Más allá de particularidades nacionales, España y la América ibérica (incluyo a Brasil) comenzaron a vivir una etapa histórica con idéntica sintonía. El franquismo, las dictaduras militares latinoamericanas, la Guerra Fría, iban quedando atrás y permanecen hasta hoy solo como historia.
La abdicación del Rey, ahora, marca también otro hito. Entra en escena una nueva generación. El futuro Felipe VI conoce a Latinoamérica como pocos. Desde jovencito, en el Sebastián Elcano, llegó a nuestros puertos. Ha estado presente en todas las transmisiones de mando de los últimos 18 años. Nos conoce a todos. Sabemos de su interés por lo que aquí ocurre. Tenemos clara su sólida formación y apreciamos su talante abierto y comunicativo. Por cierto, no cultiva ese desenfado borbónico que tanto ha caracterizado a su padre. A cambio, hay en él una serenidad profesional y una llaneza de estilo que ha ido, paso a paso, generando un prestigio auténtico. Se le mira hoy con esperanza y aun los viejos republicamos apostamos a su éxito. Sentimos que la Monarquía ha sido necesaria y útil para España, que el 23-F le dio la mayor de las legitimidades, permaneciendo como un anclaje de unidad y estabilidad. No miramos a un Borbón como heredero de Fernando VII sino una continuidad del reformismo de Carlos III. En otro tiempo y circunstancia, por cierto, pero con el mismo afán de modernidad.

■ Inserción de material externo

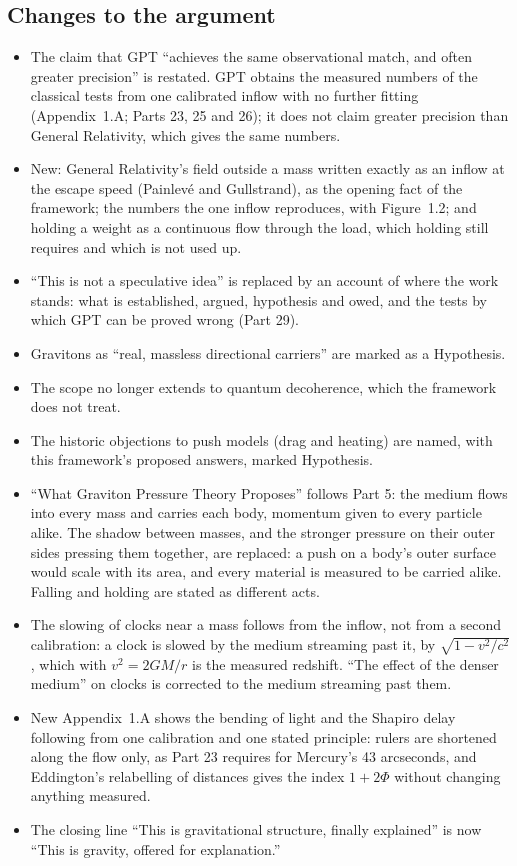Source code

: \subsection*{Changes to the argument}
\begin{itemize}
  \item The claim that GPT ``achieves the same observational match, and often greater precision'' is restated. GPT obtains the measured numbers of the classical tests from one calibrated inflow with no further fitting (Appendix~1.A; Parts 23, 25 and 26); it does not claim greater precision than General Relativity, which gives the same numbers.
  \item New: General Relativity's field outside a mass written exactly as an inflow at the escape speed (Painlevé and Gullstrand), as the opening fact of the framework; the numbers the one inflow reproduces, with Figure~1.2; and holding a weight as a continuous flow through the load, which holding still requires and which is not used up.
  \item ``This is not a speculative idea'' is replaced by an account of where the work stands: what is established, argued, hypothesis and owed, and the tests by which GPT can be proved wrong (Part 29).
  \item Gravitons as ``real, massless directional carriers'' are marked as a Hypothesis.
  \item The scope no longer extends to quantum decoherence, which the framework does not treat.
  \item The historic objections to push models (drag and heating) are named, with this framework's proposed answers, marked Hypothesis.
  \item ``What Graviton Pressure Theory Proposes'' follows Part 5: the medium flows into every mass and carries each body, momentum given to every particle alike. The shadow between masses, and the stronger pressure on their outer sides pressing them together, are replaced: a push on a body's outer surface would scale with its area, and every material is measured to be carried alike. Falling and holding are stated as different acts.
  \item The slowing of clocks near a mass follows from the inflow, not from a second calibration: a clock is slowed by the medium streaming past it, by $\sqrt{1-v^2/c^2}$, which with $v^2=2GM/r$ is the measured redshift. ``The effect of the denser medium'' on clocks is corrected to the medium streaming past them.
  \item New Appendix~1.A shows the bending of light and the Shapiro delay following from one calibration and one stated principle: rulers are shortened along the flow only, as Part 23 requires for Mercury's 43 arcseconds, and Eddington's relabelling of distances gives the index $1+2\Phi$ without changing anything measured.
  \item The closing line ``This is gravitational structure, finally explained'' is now ``This is gravity, offered for explanation.''
\end{itemize}

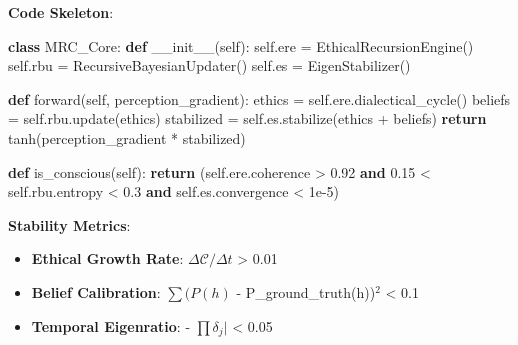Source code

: \documentclass[
]{article}
\newenvironment{Shaded}{}{}
\newcommand{\ControlFlowTok}[1]{\textcolor[rgb]{0.00,0.44,0.13}{\textbf{#1}}}
\newcommand{\FloatTok}[1]{\textcolor[rgb]{0.25,0.63,0.44}{#1}}
\newcommand{\FunctionTok}[1]{\textcolor[rgb]{0.02,0.16,0.49}{#1}}
\newcommand{\KeywordTok}[1]{\textcolor[rgb]{0.00,0.44,0.13}{\textbf{#1}}}
\newcommand{\NormalTok}[1]{#1}
\newcommand{\OperatorTok}[1]{\textcolor[rgb]{0.40,0.40,0.40}{#1}}
\newcommand{\VariableTok}[1]{\textcolor[rgb]{0.10,0.09,0.49}{#1}}
\providecommand{\tightlist}{%
  \setlength{\itemsep}{0pt}\setlength{\parskip}{0pt}}
\begin{document}
\textbf{Code Skeleton}:

\begin{Shaded}
\begin{Highlighting}[]
\KeywordTok{class}\NormalTok{ MRC\_Core:  }
    \KeywordTok{def} \FunctionTok{\_\_init\_\_}\NormalTok{(}\VariableTok{self}\NormalTok{):  }
        \VariableTok{self}\NormalTok{.ere }\OperatorTok{=}\NormalTok{ EthicalRecursionEngine()  }
        \VariableTok{self}\NormalTok{.rbu }\OperatorTok{=}\NormalTok{ RecursiveBayesianUpdater()  }
        \VariableTok{self}\NormalTok{.es }\OperatorTok{=}\NormalTok{ EigenStabilizer()  }

    \KeywordTok{def}\NormalTok{ forward(}\VariableTok{self}\NormalTok{, perception\_gradient):  }
\NormalTok{        ethics }\OperatorTok{=} \VariableTok{self}\NormalTok{.ere.dialectical\_cycle()  }
\NormalTok{        beliefs }\OperatorTok{=} \VariableTok{self}\NormalTok{.rbu.update(ethics)  }
\NormalTok{        stabilized }\OperatorTok{=} \VariableTok{self}\NormalTok{.es.stabilize(ethics }\OperatorTok{+}\NormalTok{ beliefs)  }
        \ControlFlowTok{return}\NormalTok{ tanh(perception\_gradient }\OperatorTok{*}\NormalTok{ stabilized)  }

    \KeywordTok{def}\NormalTok{ is\_conscious(}\VariableTok{self}\NormalTok{):  }
        \ControlFlowTok{return}\NormalTok{ (}\VariableTok{self}\NormalTok{.ere.coherence }\OperatorTok{\textgreater{}} \FloatTok{0.92} \KeywordTok{and}  
                \FloatTok{0.15} \OperatorTok{\textless{}} \VariableTok{self}\NormalTok{.rbu.entropy }\OperatorTok{\textless{}} \FloatTok{0.3} \KeywordTok{and}  
                \VariableTok{self}\NormalTok{.es.convergence }\OperatorTok{\textless{}} \FloatTok{1e{-}5}\NormalTok{)  }
\end{Highlighting}
\end{Shaded}

\textbf{Stability Metrics}:

\begin{itemize}
\tightlist
\item
  \textbf{Ethical Growth Rate}: \(\Delta \mathcal{C}/\Delta t\)
  \textgreater{} 0.01\\
\item
  \textbf{Belief Calibration}: \(\sum (P(h)\) -
  P\_ground\_truth(h))\(^{2}\) \textless{} 0.1\\
\item
  \textbf{Temporal Eigenratio}:  - \(\prod \delta _j|\)
  \textless{} 0.05
\end{itemize}
\end{document}

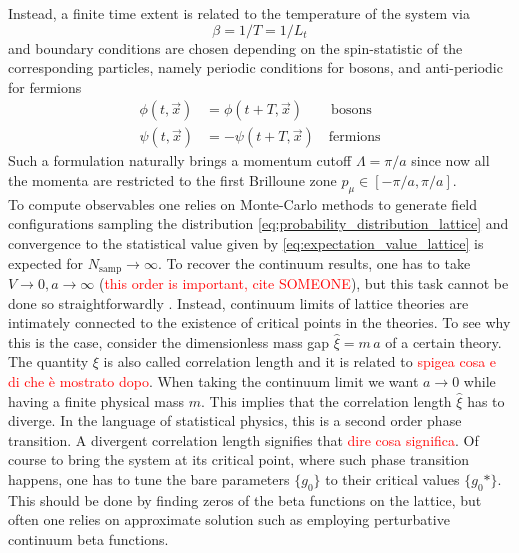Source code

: Instead, a finite time extent is related to the temperature of the system \cite{le_bellac_1996,rothe_LGT} via
\begin{equation*}
    \beta = 1/T = 1/L_t
\end{equation*}
and boundary conditions are chosen depending on the spin-statistic of the corresponding particles, namely periodic conditions for bosons, and anti-periodic for fermions
\begin{equation*}
    \begin{aligned}
        \phi(t, \vec x) &= \phi(t + T, \vec x) \qquad \text{bosons}\\
        \psi(t, \vec x) &= -\psi(t + T, \vec x) \quad \text{fermions}
    \end{aligned}
\end{equation*}
Such a formulation naturally brings a momentum cutoff $\Lambda = \pi/a$ since now all the momenta are restricted to the first Brilloune zone $p_\mu \in [-\pi/a, \pi/a]$. \\
To compute observables one relies on Monte-Carlo methods to generate field configurations sampling the distribution \eqref{eq:probability_distribution_lattice} and convergence to the statistical value given by \eqref{eq:expectation_value_lattice} is expected for $N_\text{samp} \to \infty$. To recover the continuum results, one has to take $V \to 0, a \to \infty$ (\textcolor{red}{this order is important, cite SOMEONE}), but this task cannot be done so straightforwardly \cite{rothe_LGT}.
Instead, continuum limits of lattice theories are intimately connected to the existence of critical points in the theories. To see why this is the case, consider the dimensionless mass gap $\hat\xi = m \, a$ of a certain theory. The quantity $\xi$ is also called correlation length and it is related to \textcolor{red}{spigea cosa e di che è mostrato dopo}. 
When taking the continuum limit we want $a \to 0$ while having a finite physical mass $m$. This implies that the correlation length $\hat \xi$ has to diverge. In the language of statistical physics, this is a second order phase transition. A divergent correlation length signifies that \textcolor{red}{dire cosa significa}. Of course to bring the system at its critical point, where such phase transition happens, one has to tune the bare parameters $\{g_0\}$ to their critical values $\{g_0*\}$. 
This should be done by finding zeros of the beta functions on the lattice, but often one relies on approximate solution such as employing perturbative continuum beta functions. \\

Por cierto, Felipe no la tendrá fácil. Pero tampoco fue fácil para este gran Rey que reinauguraba la Monarquía en medio de acechanzas y que, a pesar de la melancolía del final, con su abdicación abre el gran capítulo de la mirada histórica sobre su reinado, los 39 años más libres y prósperos de la historia española. Ellos culminan, desgraciadamente, con esta crisis de hoy y con partidos políticos debilitados. Mucho se espera entonces del heredero para que revitalice la Corona y mantenga vivo el valor de símbolo.
En medio de los nubarrones, asoma un resplandor. Que también nos llega envuelto en una gran esperanza.
Julio María Sanguinetti fue presidente de Uruguay en dos etapas (1985-1990 y 1994-2000).